Restate word for word the lines of the records below, starting at the line that contains "is converted to" and ending at the line that contains "The set of commutative and", with both of those lines included and nothing else.

[[ Data to process open ]]

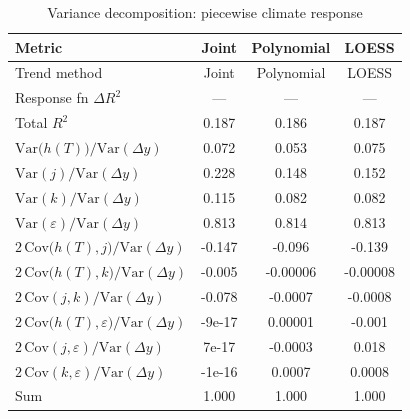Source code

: \begin{table}[htbp]
\centering
\caption{Variance decomposition: piecewise climate response}
\label{tab:variance_decomp_piecewise}

\small
\begin{tabular}{@{}lccc@{}}
\toprule
Metric & Joint & Polynomial & LOESS \\
\midrule
Trend method & Joint & Polynomial & LOESS \\
\midrule
Response fn $\Delta R^2$ & — & — & — \\
Total $R^2$ & 0.187 & 0.186 & 0.187 \\
\midrule
$\mathrm{Var}\!\big(h(T)\big)/\mathrm{Var}(\Delta y)$ & 0.072 & 0.053 & 0.075 \\
$\mathrm{Var}(j)/\mathrm{Var}(\Delta y)$ & 0.228 & 0.148 & 0.152 \\
$\mathrm{Var}(k)/\mathrm{Var}(\Delta y)$ & 0.115 & 0.082 & 0.082 \\
$\mathrm{Var}(\varepsilon)/\mathrm{Var}(\Delta y)$ & 0.813 & 0.814 & 0.813 \\
\midrule
$2\,\mathrm{Cov}\!\big(h(T),j\big)/\mathrm{Var}(\Delta y)$ & -0.147 & -0.096 & -0.139 \\
$2\,\mathrm{Cov}\!\big(h(T),k\big)/\mathrm{Var}(\Delta y)$ & -0.005 & -0.00006 & -0.00008 \\
$2\,\mathrm{Cov}(j,k)/\mathrm{Var}(\Delta y)$ & -0.078 & -0.0007 & -0.0008 \\
$2\,\mathrm{Cov}\!\big(h(T),\varepsilon\big)/\mathrm{Var}(\Delta y)$ & -9e-17 & 0.00001 & -0.001 \\
$2\,\mathrm{Cov}(j,\varepsilon)/\mathrm{Var}(\Delta y)$ & 7e-17 & -0.0003 & 0.018 \\
$2\,\mathrm{Cov}(k,\varepsilon)/\mathrm{Var}(\Delta y)$ & -1e-16 & 0.0007 & 0.0008 \\
\midrule
Sum & 1.000 & 1.000 & 1.000 \\
\bottomrule
\end{tabular}
\end{table}
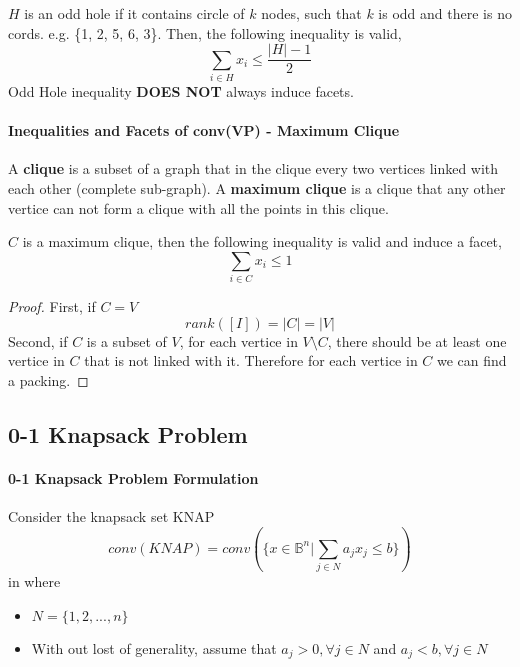                     $H$ is an odd hole if it contains circle of $k$ nodes, such that $k$ is odd and there is no cords. e.g. \{1, 2, 5, 6, 3\}. Then, the following inequality is valid,
                    \begin{equation*}
                        \sum_{i\in H}x_i\le \frac{|H|-1}2 \nonumber
                    \end{equation*}
                    Odd Hole inequality \textbf{DOES NOT} always induce facets.

                \paragraph{Inequalities and Facets of conv(VP) - Maximum Clique}
                    A \textbf{clique} is a subset of a graph that in the clique every two vertices linked with each other (complete sub-graph). A \textbf{maximum clique} is a clique that any other vertice can not form a clique with all the points in this clique.

                    $C$ is a maximum clique, then the following inequality is valid and induce a facet,
                    \begin{equation*}
                        \sum_{i\in C} x_i \le 1 \nonumber
                    \end{equation*}
                    
                    \begin{proof}
                        First, if $C=V$
                        \begin{equation*}
                            rank\left(\left[I\right]\right) = |C| = |V| \nonumber           
                        \end{equation*}
                        Second, if $C$ is a subset of $V$, for each vertice in $V \setminus C$, there should be at least one vertice in $C$ that is not linked with it. Therefore for each vertice in $C$ we can find a packing.
                    \end{proof}                    

            \subsection{0-1 Knapsack Problem}
                \paragraph{0-1 Knapsack Problem Formulation}
                    Consider the knapsack set KNAP
                    \begin{equation*}conv(KNAP)= conv(\{x\in \mathbb{B}^n|\sum_{j\in N}a_jx_j\le b\})\end{equation*}
                    in where
                    \begin{itemize}
                        \item $N = \{1, 2, ..., n\}$
                        \item With out lost of generality, assume that $a_j > 0, \forall j \in N$ and $a_j < b, \forall j \in N$
                    \end{itemize}

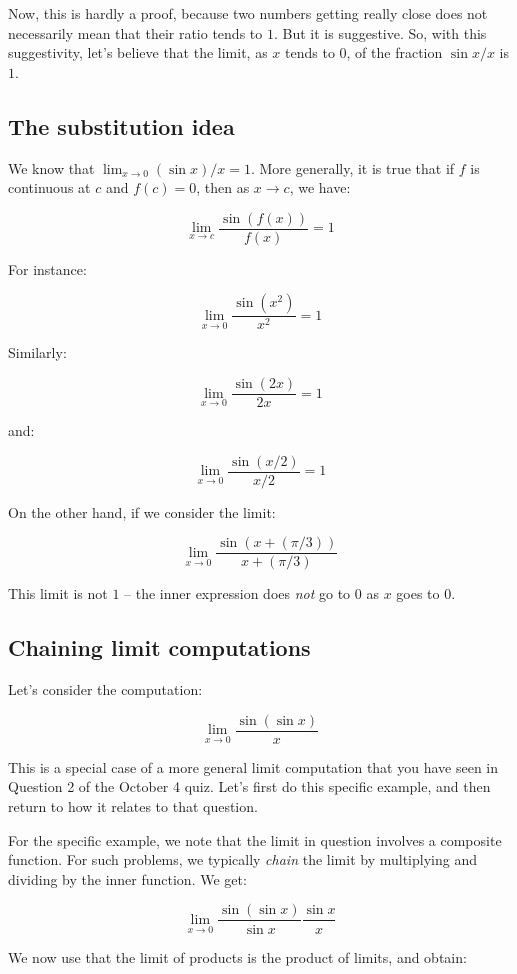 \documentclass[10pt]{amsart}
\begin{document}
Now, this is hardly a proof, because two numbers getting really close
does not necessarily mean that their ratio tends to $1$. But it is
suggestive. So, with this suggestivity, let's believe that the limit,
as $x$ tends to $0$, of the fraction $\sin x / x$ is $1$.

\subsection{The substitution idea}

We know that $\lim_{x \to 0} (\sin x)/x = 1$. More generally, it is
true that if $f$ is continuous at $c$ and $f(c) = 0$, then as $x \to c$,
we have:

$$\lim_{x \to c} \frac{\sin(f(x))}{f(x)} = 1$$

For instance:

$$\lim_{x \to 0} \frac{\sin(x^2)}{x^2} = 1$$

Similarly:

$$\lim_{x \to 0} \frac{\sin(2x)}{2x} = 1$$

and:

$$\lim_{x \to 0} \frac{\sin(x/2)}{x/2} = 1$$

On the other hand, if we consider the limit:

$$\lim_{x \to 0} \frac{\sin(x + (\pi/3))}{x + (\pi/3)}$$

This limit is not $1$ -- the inner expression does {\em not} go to $0$
as $x$ goes to $0$.
\subsection{Chaining limit computations}

Let's consider the computation:

$$\lim_{x \to 0} \frac{\sin(\sin x)}{x}$$

This is a special case of a more general limit computation that you
have seen in Question 2 of the October 4 quiz. Let's first do this
specific example, and then return to how it relates to that question.

For the specific example, we note that the limit in question involves
a composite function. For such problems, we typically {\em chain} the
limit by multiplying and dividing by the inner function. We get:

$$\lim_{x \to 0} \frac{\sin(\sin x)}{\sin x} \frac{\sin x}{x}$$

We now use that the limit of products is the product of limits, and
obtain:
\end{document}
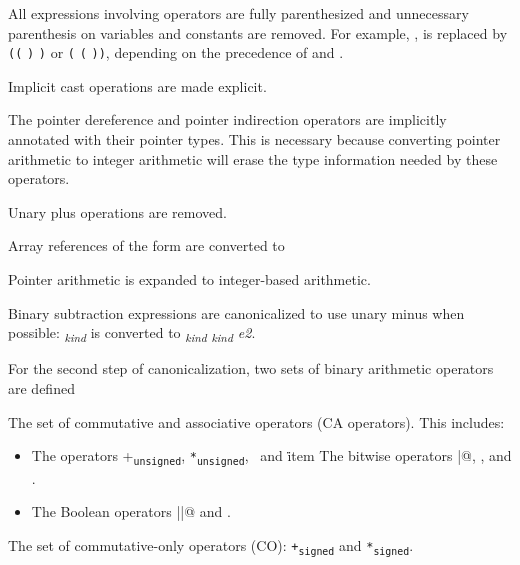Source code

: \begin{compactenum}
\item
  All expressions involving operators are fully parenthesized and
  unnecessary parenthesis on variables and constants are removed. For
  example,     , is
  replaced by \texttt{((}  \texttt{)}
   \texttt{)} or \texttt{(} 
  \texttt{(}  \texttt{))}, depending on the
  precedence of  and .
\item
  Implicit cast operations are made explicit.
\item
  The pointer dereference \code{*} and pointer indirection operators
  \code{(->)} are implicitly annotated with their pointer types.
  This is necessary because converting pointer arithmetic to integer
  arithmetic will erase the type information needed by these operators.
\item
  Unary plus operations are removed.
\item
  Array references of the form
  \code{[}\code{]} are converted to
  \code{*((}\code{)} \code{+}
  \code{(}\code{))}
\item
  Pointer arithmetic is expanded to integer-based arithmetic.
\item
  Binary subtraction expressions are canonicalized to use unary minus
  when possible:  \code{-}\emph{\textsubscript{kind}}
   is converted to 
  \code{+}\emph{\textsubscript{kind}}
  \code{-}\emph{\textsubscript{kind} e2}.
\end{compactenum}

For the second step of canonicalization, two sets of binary arithmetic
operators are defined

\begin{compactitem}
\item
  The set of commutative and associative operators (CA operators).
  This includes:

  \begin{itemize}
  \item
    The operators +\texttt{\textsubscript{unsigned}},
    \texttt{*\textsubscript{unsigned}}, \plusovf\,
    and \mulovf\.
  item
    The bitwise operators \lstinline@|@, \code{&}, and
    \code{^}.
  \item
    The Boolean operators \lstinline@||@ and \code{&&}.
  \end{itemize}
\item
  The set of commutative-only operators (CO):
  \texttt{+\textsubscript{signed}} and \texttt{*\textsubscript{signed}}.
\end{compactitem}

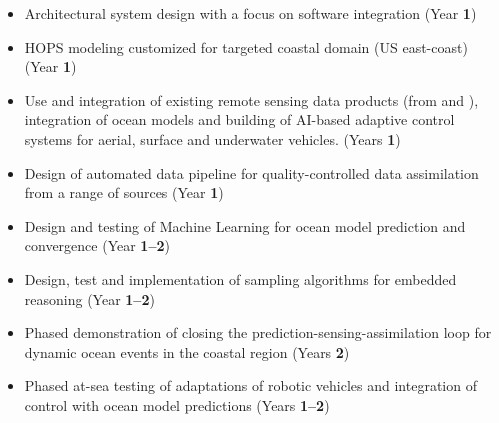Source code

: 
\ifkeck

\begin{itemize}[noitemsep,topsep=0pt,parsep=5pt,partopsep=10pt]

\item Architectural system design with a focus on software
  integration (Year \textbf{1})

\item HOPS modeling customized for targeted coastal domain (US
  east-coast) (Year \textbf{1})

\item Use and integration of existing remote sensing data products
  (from \esa and \nase), integration of ocean models and building of
  AI-based adaptive control systems for aerial, surface and underwater
  vehicles.  (Years \textbf{1})

\item Design of automated data pipeline for quality-controlled data
  assimilation from a range of sources (Year \textbf{1})

\item Design and testing of Machine Learning for ocean model
  prediction and convergence (Year \textbf{1--2})

\item Design, test and implementation of sampling algorithms for
  embedded reasoning (Year \textbf{1--2})

\item Phased demonstration of closing the
  prediction-sensing-assimilation loop for dynamic ocean events in the
  coastal region (Years \textbf{2})

\item Phased at-sea testing of adaptations of robotic vehicles and
  integration of control with ocean model predictions (Years
  \textbf{1--2})



\end{itemize}
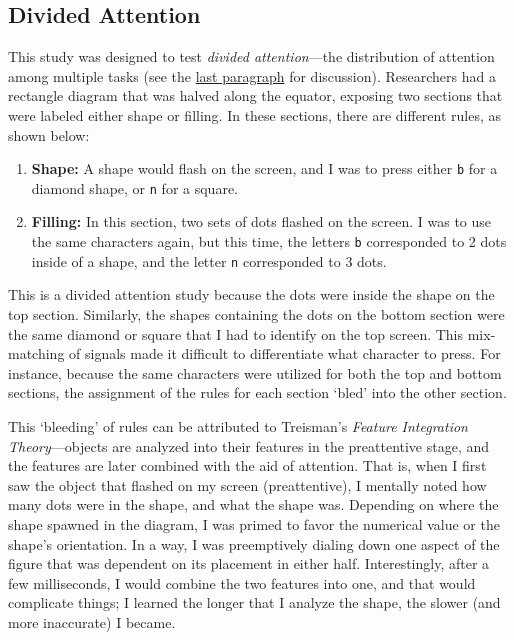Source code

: \documentclass[stu,12pt,floatsintext]{apa7}
\begin{document}
\subsection{Divided Attention}

This study was designed to test \textit{divided attention}---the distribution of attention among multiple tasks (see the \hyperlink{last}{last paragraph} for discussion). Researchers had a rectangle diagram that was halved along the equator, exposing two sections that were labeled either shape or filling. In these sections, there are different rules, as shown below:
\begin{enumerate}
    \item \textbf{Shape:} A shape would flash on the screen, and I was to press either \texttt{b} for a diamond shape, or \texttt{n} for a square.
    \item \textbf{Filling:} In this section, two sets of dots flashed on the screen. I was to use the same characters again, but this time, the letters \texttt{b} corresponded to 2 dots inside of a shape, and the letter \texttt{n} corresponded to 3 dots.
\end{enumerate}

This is a divided attention study because the dots were inside the shape on the top section. Similarly, the shapes containing the dots on the bottom section were the same diamond or square that I had to identify on the top screen. This mix-matching of signals made it difficult to differentiate what character to press. For instance, because the same characters were utilized for both the top and bottom sections, the assignment of the rules for each section `bled' into the other section.

This `bleeding' of rules can be attributed to Treisman's \textit{Feature Integration Theory}---objects are analyzed into their features in the preattentive stage, and the features are later combined with the aid of attention. That is, when I first saw the object that flashed on my screen (preattentive), I mentally noted how many dots were in the shape, and what the shape was. Depending on where the shape spawned in the diagram, I was primed to favor the numerical value or the shape's orientation. In a way, I was preemptively dialing down one aspect of the figure that was dependent on its placement in either half. Interestingly, after a few milliseconds, I would combine the two features into one, and that would complicate things; I learned the longer that I analyze the shape, the slower (and more inaccurate) I became.
\end{document}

[[ Data to process closed ]]

**Reply to the exercise**
   is converted to 
  \code{+}\emph{\textsubscript{kind}}
  \code{-}\emph{\textsubscript{kind} e2}.
\end{compactenum}

For the second step of canonicalization, two sets of binary arithmetic
operators are defined

\begin{compactitem}
\item
  The set of commutative and associative operators (CA operators).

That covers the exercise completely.